EXERCISE AIM: Whenever a line of the records below contains the word "using", copy that line.

Collected data:

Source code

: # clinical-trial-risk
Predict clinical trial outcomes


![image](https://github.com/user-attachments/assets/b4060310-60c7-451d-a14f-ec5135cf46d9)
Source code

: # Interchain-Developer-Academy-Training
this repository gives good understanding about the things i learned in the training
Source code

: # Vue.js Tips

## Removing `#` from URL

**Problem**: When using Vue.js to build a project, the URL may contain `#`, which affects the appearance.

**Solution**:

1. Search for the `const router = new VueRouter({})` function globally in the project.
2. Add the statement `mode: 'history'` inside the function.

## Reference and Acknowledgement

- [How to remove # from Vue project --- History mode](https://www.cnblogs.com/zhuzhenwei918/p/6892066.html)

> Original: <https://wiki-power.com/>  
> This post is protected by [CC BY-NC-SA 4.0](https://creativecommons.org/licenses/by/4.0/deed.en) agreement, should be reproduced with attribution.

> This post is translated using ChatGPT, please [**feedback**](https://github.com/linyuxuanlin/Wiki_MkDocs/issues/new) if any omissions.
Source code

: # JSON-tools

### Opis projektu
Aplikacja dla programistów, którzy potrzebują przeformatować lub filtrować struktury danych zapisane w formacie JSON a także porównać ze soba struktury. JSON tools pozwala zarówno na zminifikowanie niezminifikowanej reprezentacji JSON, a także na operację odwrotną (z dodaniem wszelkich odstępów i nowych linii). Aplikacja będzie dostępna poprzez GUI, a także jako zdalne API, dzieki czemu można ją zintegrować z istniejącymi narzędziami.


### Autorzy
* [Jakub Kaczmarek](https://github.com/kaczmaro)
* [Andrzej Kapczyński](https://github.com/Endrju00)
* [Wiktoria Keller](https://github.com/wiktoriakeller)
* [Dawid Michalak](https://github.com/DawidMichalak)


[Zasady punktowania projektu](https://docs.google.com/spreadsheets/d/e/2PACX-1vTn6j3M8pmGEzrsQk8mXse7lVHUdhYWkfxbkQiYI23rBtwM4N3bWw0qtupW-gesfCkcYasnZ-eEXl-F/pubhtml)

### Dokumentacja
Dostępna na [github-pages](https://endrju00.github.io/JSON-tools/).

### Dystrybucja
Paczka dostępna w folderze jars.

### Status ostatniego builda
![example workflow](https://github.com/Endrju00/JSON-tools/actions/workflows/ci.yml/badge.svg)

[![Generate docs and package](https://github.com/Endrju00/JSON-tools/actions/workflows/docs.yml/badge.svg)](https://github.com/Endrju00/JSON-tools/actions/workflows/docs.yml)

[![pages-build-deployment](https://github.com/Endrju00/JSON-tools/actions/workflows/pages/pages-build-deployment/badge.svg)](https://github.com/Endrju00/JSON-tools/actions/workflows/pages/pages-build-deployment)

SOLUTION TO THIS TASK:
**Problem**: When using Vue.js to build a project, the URL may contain `#`, which affects the appearance.
> This post is translated using ChatGPT, please [**feedback**](https://github.com/linyuxuanlin/Wiki_MkDocs/issues/new) if any omissions.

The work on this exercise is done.